--- Data listing Enclosed Below ---

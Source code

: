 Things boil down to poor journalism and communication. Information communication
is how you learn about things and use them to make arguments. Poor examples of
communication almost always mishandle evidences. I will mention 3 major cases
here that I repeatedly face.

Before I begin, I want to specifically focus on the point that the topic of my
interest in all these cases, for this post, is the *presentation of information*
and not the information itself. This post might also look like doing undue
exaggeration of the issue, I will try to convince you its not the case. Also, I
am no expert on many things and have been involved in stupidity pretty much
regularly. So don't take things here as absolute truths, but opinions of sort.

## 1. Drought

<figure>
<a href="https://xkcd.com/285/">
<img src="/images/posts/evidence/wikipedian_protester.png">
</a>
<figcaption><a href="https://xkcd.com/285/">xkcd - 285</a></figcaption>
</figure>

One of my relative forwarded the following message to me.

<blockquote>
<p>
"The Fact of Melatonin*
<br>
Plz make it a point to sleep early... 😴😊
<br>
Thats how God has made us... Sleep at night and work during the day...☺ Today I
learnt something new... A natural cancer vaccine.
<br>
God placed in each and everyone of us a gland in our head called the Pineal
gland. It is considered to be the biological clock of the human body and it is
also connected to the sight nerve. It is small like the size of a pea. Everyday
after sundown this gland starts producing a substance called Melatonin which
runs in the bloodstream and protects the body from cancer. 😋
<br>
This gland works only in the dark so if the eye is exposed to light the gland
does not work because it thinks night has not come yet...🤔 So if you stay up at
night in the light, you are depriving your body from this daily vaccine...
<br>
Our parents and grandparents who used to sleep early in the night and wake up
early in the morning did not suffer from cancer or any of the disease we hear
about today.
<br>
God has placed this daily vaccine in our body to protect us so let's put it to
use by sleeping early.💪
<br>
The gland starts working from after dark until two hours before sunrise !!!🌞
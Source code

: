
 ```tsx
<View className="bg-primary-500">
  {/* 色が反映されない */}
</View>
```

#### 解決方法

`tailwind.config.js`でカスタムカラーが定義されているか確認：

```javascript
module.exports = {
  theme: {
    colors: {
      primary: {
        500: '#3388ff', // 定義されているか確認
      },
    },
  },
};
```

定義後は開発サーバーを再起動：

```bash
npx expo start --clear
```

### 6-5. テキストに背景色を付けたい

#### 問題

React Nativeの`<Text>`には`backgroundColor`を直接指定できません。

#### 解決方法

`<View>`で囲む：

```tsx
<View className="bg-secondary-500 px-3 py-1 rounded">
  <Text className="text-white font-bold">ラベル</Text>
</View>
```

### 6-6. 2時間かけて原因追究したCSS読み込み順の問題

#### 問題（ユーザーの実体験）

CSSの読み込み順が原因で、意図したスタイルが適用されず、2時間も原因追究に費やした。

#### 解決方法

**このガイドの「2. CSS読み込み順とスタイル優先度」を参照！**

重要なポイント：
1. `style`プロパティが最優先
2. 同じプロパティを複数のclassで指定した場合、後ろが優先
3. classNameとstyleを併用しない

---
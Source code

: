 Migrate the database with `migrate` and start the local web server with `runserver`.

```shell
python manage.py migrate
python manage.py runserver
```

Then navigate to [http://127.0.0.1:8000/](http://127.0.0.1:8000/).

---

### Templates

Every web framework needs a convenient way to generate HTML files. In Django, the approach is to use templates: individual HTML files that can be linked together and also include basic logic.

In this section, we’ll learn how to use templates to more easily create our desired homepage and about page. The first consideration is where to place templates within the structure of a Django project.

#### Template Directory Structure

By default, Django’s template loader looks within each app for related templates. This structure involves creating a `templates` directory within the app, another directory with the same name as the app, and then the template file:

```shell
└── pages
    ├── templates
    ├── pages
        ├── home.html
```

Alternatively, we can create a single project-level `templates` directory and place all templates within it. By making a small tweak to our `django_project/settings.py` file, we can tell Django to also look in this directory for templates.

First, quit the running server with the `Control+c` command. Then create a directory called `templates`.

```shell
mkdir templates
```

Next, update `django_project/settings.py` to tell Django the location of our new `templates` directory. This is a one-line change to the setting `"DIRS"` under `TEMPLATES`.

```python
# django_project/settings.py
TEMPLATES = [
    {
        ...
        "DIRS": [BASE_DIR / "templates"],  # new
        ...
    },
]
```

--- End of Enclosed Data listing ---

:: Required work ::
In the records above, how many lines hold the string "make"? Give the number only.

:: Reply ::
2